Thursday, June 27, 2013

Lemon Blueberry Loaf


For the first time in years, I went to Costco. It was great. I feel like we could save so much money by going there every couple of weeks. The one downfall of our Costco trip was accidentally buying three LARGE tubs of plain yogurt —I thought it was plain greek yogurt, which I eat almost every day. At first, I was just going to use the plain yogurt as I would use greek yogurt, but it's not even close to being the same. There's no thick creaminess in non-greek plain yogurt; in fact, it's quite runny!

So, how do I use all of this plain yogurt so that it doesn't go to waste? Well... I incorporated it into baking! First up, lemon blueberry loaf, which I found at Erica's Sweet Tooth and adapted slightly.

It's super moist and easy —and without any glaze, it's the perfect breakfast loaf.


Here's what you'll need for the bread:

1 1/2 cup + 1 Tbsp AP flour
2 tsp baking powder
1/2 tsp salt
1 cup plain yogurt
1 cup granulated sugar
3 eggs
2 tsp lemon zest
1/2 tsp vanilla
1/2 cup salted butter, melted (vegetable oil will also work)
1 1/2 cup blueberries (fresh or frozen)

Here's what you'll need for the lemon syrup:
1/3 cup lemon juice
1/3 cup granulated sugar


Preheat the oven to 350 degree F and grease the bottom and sides of a 9 x 5 " loaf pan.

In a small bowl, toss the blueberries with 1 Tbsp of AP flour. In another small bowl, whisk together the remaining flour, baking powder, and salt.


In a large bowl, whisk together yogurt, sugar, eggs, lemon zest, vanilla, and melted butter/oil.

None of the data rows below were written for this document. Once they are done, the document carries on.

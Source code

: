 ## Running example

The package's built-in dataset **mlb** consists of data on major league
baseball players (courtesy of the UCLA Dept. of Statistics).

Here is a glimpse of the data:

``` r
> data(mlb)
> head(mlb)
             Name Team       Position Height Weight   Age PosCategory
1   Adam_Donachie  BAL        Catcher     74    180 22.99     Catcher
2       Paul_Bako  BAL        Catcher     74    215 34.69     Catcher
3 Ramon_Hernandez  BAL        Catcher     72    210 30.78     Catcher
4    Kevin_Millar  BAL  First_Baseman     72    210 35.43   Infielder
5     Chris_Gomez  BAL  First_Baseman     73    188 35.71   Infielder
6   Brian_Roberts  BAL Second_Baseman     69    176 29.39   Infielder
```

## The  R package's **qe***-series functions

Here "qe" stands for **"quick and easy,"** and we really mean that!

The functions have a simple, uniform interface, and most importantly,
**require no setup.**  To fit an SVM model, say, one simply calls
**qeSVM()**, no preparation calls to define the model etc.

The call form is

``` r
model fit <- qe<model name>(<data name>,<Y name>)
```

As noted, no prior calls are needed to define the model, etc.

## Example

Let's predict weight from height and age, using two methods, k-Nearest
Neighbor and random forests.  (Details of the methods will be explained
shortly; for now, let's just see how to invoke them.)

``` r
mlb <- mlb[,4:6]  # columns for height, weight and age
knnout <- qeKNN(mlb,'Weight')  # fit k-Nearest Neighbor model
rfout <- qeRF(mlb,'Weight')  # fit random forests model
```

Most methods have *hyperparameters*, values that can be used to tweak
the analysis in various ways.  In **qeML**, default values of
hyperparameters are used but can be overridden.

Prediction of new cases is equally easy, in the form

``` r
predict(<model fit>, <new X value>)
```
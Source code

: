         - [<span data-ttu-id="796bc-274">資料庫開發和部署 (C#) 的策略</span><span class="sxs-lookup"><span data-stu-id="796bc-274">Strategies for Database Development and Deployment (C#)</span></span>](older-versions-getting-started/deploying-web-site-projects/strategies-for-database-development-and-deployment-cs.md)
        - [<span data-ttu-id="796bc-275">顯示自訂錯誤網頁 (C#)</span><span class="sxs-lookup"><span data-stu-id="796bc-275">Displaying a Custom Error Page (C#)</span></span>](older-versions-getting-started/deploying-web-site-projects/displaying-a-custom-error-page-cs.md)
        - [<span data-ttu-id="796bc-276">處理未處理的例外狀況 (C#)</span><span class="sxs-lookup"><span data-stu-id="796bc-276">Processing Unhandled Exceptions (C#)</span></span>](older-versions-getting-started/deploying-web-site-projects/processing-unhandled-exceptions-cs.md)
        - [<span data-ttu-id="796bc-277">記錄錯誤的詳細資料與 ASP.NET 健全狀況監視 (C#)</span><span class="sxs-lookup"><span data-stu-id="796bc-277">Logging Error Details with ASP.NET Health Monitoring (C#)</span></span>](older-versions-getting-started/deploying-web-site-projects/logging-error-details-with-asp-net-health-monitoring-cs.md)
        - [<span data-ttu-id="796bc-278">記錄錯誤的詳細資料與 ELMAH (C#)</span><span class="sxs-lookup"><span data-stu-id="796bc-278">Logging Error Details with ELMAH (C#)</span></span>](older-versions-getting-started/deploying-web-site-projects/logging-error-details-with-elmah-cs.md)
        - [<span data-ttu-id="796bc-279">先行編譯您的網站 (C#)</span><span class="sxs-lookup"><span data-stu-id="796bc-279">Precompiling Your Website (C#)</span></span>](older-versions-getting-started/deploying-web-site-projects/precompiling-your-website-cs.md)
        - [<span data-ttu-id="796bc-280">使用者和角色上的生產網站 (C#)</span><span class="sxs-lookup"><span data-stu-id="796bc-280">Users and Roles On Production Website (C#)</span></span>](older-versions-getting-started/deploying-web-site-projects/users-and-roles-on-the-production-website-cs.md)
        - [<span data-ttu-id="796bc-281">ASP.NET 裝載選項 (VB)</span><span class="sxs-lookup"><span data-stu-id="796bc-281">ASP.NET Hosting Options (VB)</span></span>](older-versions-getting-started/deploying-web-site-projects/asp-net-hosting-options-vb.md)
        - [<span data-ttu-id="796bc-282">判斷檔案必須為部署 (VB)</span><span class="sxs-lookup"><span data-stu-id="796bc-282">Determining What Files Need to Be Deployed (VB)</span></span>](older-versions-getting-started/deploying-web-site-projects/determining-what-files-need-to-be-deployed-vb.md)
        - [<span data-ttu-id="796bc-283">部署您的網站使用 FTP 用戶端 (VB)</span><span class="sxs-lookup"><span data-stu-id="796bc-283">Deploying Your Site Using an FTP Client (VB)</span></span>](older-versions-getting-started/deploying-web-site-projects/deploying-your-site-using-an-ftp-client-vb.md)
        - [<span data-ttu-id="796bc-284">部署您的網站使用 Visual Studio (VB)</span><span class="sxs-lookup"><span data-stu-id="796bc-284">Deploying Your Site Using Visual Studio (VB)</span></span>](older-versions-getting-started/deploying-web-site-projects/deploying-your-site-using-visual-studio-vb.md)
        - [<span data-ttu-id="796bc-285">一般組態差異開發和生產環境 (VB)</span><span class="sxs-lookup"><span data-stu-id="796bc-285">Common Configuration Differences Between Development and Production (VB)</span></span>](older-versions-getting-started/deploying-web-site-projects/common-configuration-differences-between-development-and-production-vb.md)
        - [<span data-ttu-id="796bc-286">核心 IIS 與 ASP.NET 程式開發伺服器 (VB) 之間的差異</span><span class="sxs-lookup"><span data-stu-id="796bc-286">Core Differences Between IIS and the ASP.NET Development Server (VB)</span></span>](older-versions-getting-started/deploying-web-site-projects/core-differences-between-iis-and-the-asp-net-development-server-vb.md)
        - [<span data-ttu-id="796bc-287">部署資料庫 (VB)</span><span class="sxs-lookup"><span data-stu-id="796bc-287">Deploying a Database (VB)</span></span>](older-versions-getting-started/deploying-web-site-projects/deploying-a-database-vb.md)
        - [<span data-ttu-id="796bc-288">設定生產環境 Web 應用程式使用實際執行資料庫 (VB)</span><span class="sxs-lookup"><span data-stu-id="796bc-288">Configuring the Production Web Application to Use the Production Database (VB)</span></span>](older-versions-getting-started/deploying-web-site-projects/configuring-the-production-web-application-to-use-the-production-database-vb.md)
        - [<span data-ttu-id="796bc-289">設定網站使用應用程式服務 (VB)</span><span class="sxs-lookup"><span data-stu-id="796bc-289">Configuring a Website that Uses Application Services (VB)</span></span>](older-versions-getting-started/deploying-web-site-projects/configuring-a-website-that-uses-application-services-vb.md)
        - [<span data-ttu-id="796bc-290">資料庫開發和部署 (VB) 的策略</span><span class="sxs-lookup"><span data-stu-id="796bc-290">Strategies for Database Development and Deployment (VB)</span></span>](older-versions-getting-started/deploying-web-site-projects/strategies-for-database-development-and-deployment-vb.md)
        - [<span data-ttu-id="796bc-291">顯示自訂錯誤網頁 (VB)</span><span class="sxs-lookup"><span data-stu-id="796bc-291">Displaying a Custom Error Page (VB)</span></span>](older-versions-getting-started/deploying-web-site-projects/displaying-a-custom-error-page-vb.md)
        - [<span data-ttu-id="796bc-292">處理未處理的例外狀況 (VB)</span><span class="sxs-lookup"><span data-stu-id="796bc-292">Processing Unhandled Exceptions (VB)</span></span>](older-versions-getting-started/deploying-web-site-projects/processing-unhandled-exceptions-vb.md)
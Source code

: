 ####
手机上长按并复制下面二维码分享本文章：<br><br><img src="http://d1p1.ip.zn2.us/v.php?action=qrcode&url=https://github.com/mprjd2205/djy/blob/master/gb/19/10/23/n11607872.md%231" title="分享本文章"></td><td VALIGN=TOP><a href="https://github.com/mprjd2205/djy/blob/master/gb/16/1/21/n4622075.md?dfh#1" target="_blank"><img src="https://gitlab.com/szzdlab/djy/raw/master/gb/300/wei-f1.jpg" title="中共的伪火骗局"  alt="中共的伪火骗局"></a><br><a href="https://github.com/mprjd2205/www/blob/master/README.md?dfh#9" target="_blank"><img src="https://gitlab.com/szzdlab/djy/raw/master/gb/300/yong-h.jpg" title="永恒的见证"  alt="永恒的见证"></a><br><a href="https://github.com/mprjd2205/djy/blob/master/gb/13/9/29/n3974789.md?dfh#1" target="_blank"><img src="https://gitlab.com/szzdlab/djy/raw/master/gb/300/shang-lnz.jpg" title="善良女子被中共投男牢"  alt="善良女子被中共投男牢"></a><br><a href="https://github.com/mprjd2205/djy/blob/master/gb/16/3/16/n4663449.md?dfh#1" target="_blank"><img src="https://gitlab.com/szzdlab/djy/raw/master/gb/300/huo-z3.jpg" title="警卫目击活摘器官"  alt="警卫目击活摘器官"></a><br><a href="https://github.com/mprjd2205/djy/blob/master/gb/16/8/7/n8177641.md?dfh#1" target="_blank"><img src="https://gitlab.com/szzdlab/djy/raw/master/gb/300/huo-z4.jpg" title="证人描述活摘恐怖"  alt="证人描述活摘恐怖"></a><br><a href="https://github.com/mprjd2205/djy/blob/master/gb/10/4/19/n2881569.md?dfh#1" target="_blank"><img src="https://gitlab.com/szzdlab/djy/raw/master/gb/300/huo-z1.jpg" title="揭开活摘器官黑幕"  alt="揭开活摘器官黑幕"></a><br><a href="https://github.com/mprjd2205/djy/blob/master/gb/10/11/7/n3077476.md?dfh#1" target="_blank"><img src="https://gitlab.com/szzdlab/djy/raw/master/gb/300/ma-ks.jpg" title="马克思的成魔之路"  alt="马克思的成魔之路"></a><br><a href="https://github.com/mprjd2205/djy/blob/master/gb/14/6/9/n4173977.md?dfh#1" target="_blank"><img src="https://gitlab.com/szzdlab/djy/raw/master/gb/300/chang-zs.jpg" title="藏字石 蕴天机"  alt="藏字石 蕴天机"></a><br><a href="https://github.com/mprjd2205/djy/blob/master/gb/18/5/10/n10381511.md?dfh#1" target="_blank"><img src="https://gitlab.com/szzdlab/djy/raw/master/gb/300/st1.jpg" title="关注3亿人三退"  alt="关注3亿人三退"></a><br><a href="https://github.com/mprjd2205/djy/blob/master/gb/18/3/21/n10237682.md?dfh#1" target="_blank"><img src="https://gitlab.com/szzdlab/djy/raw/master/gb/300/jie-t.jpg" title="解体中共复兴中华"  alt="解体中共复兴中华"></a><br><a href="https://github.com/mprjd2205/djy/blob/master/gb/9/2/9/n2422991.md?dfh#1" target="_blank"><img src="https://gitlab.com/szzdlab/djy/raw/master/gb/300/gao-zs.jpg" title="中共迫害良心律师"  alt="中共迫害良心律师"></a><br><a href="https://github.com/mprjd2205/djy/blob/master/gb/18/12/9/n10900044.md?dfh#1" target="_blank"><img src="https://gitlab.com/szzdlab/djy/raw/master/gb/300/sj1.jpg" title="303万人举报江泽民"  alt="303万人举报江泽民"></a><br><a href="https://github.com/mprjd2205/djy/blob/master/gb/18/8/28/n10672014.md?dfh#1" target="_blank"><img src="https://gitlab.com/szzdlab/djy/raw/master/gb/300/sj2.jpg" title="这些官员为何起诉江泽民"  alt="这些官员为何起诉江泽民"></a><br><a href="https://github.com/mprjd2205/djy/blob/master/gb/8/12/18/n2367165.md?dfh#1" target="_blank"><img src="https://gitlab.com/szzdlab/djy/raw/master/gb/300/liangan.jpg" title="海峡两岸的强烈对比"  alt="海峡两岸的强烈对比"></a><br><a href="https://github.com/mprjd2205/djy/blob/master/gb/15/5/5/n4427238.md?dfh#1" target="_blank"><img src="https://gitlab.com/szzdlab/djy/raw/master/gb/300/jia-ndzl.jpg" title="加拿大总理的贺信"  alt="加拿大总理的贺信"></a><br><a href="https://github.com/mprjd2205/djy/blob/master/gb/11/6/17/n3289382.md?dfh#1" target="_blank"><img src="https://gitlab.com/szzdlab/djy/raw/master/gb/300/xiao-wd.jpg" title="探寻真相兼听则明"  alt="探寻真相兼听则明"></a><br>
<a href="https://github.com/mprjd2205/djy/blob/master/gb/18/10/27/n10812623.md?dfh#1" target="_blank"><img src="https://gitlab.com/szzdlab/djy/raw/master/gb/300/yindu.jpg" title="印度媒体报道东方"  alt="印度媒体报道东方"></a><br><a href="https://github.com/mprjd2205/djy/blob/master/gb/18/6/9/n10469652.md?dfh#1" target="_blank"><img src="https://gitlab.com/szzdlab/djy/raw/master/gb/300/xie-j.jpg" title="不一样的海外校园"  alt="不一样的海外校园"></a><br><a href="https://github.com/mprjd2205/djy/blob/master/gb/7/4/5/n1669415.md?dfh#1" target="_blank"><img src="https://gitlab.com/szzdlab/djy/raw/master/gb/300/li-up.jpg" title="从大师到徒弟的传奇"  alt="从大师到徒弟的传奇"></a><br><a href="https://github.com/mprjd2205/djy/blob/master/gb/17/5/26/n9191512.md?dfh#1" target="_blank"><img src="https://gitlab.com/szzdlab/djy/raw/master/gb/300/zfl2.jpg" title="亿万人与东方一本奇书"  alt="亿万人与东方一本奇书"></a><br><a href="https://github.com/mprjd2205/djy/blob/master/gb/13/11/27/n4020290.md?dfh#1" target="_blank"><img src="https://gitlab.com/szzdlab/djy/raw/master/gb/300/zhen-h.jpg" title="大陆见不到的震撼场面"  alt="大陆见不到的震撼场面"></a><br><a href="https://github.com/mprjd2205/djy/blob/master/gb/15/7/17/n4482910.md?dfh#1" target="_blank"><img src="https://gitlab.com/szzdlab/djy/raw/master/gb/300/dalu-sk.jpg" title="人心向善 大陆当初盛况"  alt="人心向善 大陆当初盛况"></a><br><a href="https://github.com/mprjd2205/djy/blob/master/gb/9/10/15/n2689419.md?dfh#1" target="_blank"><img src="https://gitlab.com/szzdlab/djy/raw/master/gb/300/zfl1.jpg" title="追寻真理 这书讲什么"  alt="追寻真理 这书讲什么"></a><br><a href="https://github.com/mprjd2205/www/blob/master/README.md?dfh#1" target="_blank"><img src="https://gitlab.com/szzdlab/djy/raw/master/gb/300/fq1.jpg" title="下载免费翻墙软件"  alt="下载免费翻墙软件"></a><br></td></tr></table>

Slowly add the dry ingredients to the wet ingredients. Once all the ingredients are combined and well mixed, gently fold in the blueberries.

Pour the batter into the prepared loaf pan and bake for 50- 55 minutes, or until you insert a toothpick and it comes out clean (or nearly clean).

Let the bread cool in the pan for 10 minutes, then tip the pan upside down and transfer the loaf to a wire rack to cool completely.

While the loaf is cooling, combine the lemon juice and sugar in a saucepan over medium heat and stir until the sugar has dissolved. Cook for another 2-3 minutes on low. Remove from heat and set aside. Note: You can also do the lemon syrup in the microwave; just be sure to stir the mixture every 30-45 seconds.

Using a skewer or toothpick, poke holes in the top and sides of the loaf. Using a brush, spread the lemon syrup all over the bread. Although the loaf may appear to be drenched in lemon syrup, it will soak into the bread.


Enjoy :)

* Also, if you want to add a lemon glaze, simply combine 3 tsp of lemon juice and 3/4 to 1 cup of confectioner's sugar in a bowl (depending on how thick you want the glaze; for thicker glaze, add more confectioner's sugar; for thinner glaze, add less confectioner's sugar). Spread the glaze over the top of the loaf and let harden before serving.